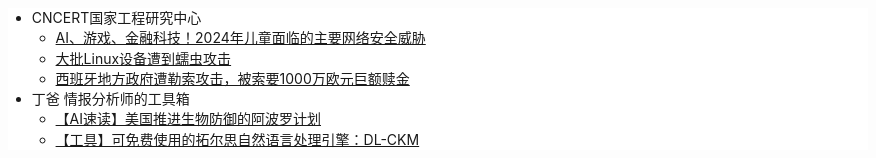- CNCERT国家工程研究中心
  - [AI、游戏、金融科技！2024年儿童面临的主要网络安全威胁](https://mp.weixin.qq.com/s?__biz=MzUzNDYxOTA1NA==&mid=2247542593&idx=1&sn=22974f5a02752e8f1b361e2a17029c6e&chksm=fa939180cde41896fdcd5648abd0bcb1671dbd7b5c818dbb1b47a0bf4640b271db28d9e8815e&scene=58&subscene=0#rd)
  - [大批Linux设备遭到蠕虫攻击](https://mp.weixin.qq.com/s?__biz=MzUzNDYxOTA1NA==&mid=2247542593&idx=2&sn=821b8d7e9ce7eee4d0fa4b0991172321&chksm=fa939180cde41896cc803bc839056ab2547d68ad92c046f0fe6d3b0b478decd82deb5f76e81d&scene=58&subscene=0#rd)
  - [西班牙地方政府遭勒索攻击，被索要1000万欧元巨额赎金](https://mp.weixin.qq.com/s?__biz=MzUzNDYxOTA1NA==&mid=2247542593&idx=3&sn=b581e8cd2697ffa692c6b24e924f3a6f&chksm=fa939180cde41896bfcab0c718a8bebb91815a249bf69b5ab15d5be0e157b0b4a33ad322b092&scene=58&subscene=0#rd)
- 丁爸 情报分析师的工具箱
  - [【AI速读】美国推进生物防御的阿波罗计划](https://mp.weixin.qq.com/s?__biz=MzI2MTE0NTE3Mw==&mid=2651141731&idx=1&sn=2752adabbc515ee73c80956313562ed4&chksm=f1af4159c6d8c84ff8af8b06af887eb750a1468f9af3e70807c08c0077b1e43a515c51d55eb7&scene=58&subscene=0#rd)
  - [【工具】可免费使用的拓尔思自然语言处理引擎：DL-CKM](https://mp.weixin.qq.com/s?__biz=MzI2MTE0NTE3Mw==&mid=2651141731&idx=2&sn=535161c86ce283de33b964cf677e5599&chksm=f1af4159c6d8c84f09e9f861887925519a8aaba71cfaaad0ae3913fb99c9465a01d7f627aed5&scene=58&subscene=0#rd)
※ ※ ※
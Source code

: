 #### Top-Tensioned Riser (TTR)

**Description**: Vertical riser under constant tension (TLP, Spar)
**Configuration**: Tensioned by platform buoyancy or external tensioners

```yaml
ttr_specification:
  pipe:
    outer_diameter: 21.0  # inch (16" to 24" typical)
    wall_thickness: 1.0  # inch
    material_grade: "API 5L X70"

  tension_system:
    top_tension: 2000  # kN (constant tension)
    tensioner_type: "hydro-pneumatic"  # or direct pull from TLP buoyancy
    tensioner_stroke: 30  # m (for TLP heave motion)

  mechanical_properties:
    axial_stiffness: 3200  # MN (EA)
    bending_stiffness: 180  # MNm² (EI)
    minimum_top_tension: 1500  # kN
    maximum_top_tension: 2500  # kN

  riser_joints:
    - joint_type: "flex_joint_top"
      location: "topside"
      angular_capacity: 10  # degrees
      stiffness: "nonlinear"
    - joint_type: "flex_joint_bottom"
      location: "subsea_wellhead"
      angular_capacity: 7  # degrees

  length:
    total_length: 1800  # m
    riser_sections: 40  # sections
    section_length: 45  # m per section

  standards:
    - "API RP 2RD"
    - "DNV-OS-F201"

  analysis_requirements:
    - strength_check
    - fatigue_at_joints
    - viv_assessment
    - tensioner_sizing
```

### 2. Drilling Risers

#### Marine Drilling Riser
※ ※ ※
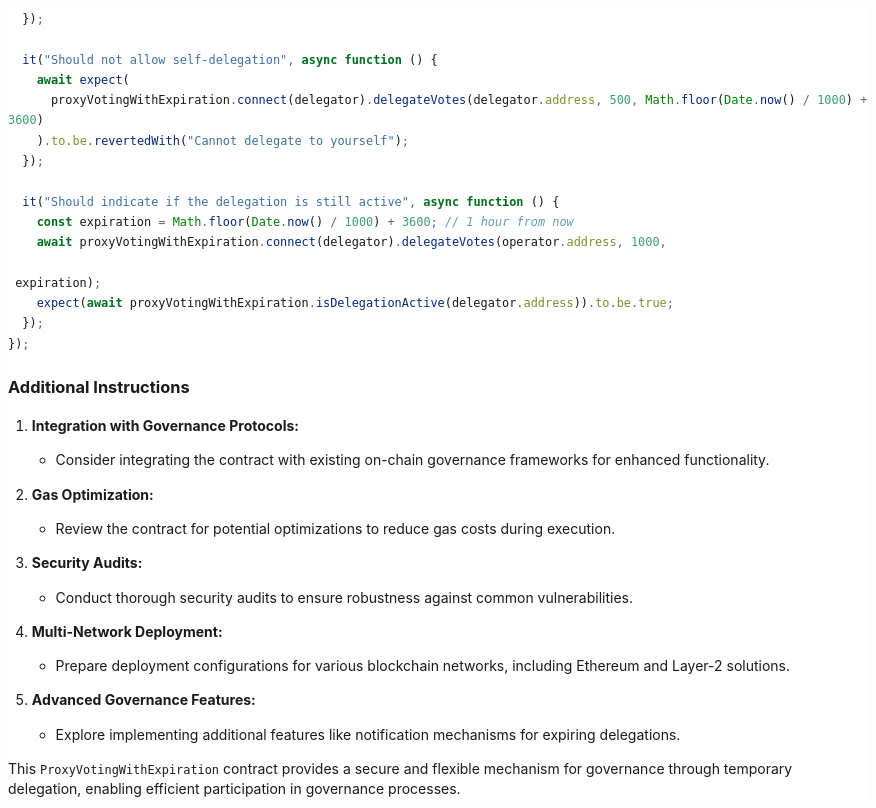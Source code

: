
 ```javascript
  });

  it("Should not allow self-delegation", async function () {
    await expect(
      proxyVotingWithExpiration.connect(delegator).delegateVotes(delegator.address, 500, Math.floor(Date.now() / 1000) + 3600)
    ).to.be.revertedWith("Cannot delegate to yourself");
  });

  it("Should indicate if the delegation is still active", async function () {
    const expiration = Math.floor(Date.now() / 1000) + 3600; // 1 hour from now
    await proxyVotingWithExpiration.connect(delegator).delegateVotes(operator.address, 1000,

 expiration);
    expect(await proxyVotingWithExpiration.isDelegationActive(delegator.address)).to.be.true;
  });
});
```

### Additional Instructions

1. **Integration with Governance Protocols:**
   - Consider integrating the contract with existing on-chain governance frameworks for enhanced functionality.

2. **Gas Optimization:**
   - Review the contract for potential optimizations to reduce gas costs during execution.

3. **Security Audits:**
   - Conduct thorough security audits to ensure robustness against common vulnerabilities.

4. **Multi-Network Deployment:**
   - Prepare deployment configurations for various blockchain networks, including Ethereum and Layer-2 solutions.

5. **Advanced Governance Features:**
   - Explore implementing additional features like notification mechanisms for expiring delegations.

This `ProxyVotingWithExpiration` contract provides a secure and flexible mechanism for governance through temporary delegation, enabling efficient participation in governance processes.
※ ※ ※
Please output the lines above beginning at the line with "- CNCERT国家工程研究中心" and ending after the line with "- [AI、游戏、金融科技！", precisely as written and with no pictures.

- CNCERT国家工程研究中心
  - [AI、游戏、金融科技！2024年儿童面临的主要网络安全威胁](https://mp.weixin.qq.com/s?__biz=MzUzNDYxOTA1NA==&mid=2247542593&idx=1&sn=22974f5a02752e8f1b361e2a17029c6e&chksm=fa939180cde41896fdcd5648abd0bcb1671dbd7b5c818dbb1b47a0bf4640b271db28d9e8815e&scene=58&subscene=0#rd)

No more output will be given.